Why Academics Specialize
As an academic brat, I've never quite understood why so many of my parents' friends seem to have dedicated their lives to almost comically esoteric subjects (the political implications of the migratory patterns of the Mongolian horsefly between 1972 and 1977, say. But I did enjoy the blurbs on those types of books. "An important and dazzling contribution!" -- Mike Smith, author of Not Quite a Horse, Not Yet a Fly: The Mongolian Horsefly Between 1966 and 1971). But this, from economist Robert Shiller's interview with the Atlantic's Conor Clarke, makes sense:
Animal Spirits, and I guess your book Subprime Solution have a fair amount of psychology in them. So do some other recent books like Nudge and Predictably Irrational. Why this sudden interest in psychology?
Well, we have a problem in the University in that we divide scholars up into departments. Then we are asked to be at "the frontier of research," which is really hard to do. How do you be at the frontier of research? Have you ever tried it?

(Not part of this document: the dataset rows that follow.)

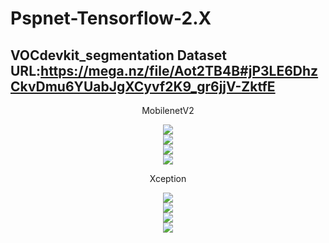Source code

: # Pspnet-Tensorflow-2.X
 
VOCdevkit_segmentation Dataset URL:https://mega.nz/file/Aot2TB4B#jP3LE6DhzCkvDmu6YUabJgXCyvf2K9_gr6jjV-ZktfE
-------------------



<p align="center">MobilenetV2</font></p>


<div align="center">
<img src="https://github.com/wade0125/DeeplabV3-Plus-Tensorflow2.X/blob/main/miou_out/mIoU_mobilenetv2.png">
</div>


<div align="center">
<img src="https://github.com/wade0125/DeeplabV3-Plus-Tensorflow2.X/blob/main/miou_out/mPA_mobilenetv2.png">
</div>

<div align="center">
<img src="https://github.com/wade0125/DeeplabV3-Plus-Tensorflow2.X/blob/main/miou_out/Recall_mobilenetv2.png">
</div>



<div align="center">
<img src="https://github.com/wade0125/DeeplabV3-Plus-Tensorflow2.X/blob/main/miou_out/Precision_mobilenetv2.png">
</div>



<p align="center">Xception</font></p>


<div align="center">
<img src="https://github.com/wade0125/DeeplabV3-Plus-Tensorflow2.X/blob/main/miou_out/mIoU_xception.png">
</div>


<div align="center">
<img src="https://github.com/wade0125/DeeplabV3-Plus-Tensorflow2.X/blob/main/miou_out/mPA_xception.png">
</div>

<div align="center">
<img src="https://github.com/wade0125/DeeplabV3-Plus-Tensorflow2.X/blob/main/miou_out/Recall_xception.png">
</div>



<div align="center">
<img src="https://github.com/wade0125/DeeplabV3-Plus-Tensorflow2.X/blob/main/miou_out/Precision_xception.png">
</div>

Nope, I have never tried it.
I'll tell you: the problem is, there are so many millions of people doing things. And every time you get an idea, you find someone else has already done it. So the incentive is to specialize really narrowly and get to know some narrow field really well. And that's how you know you're on the frontier, because you know the field, everything that's been written in this field.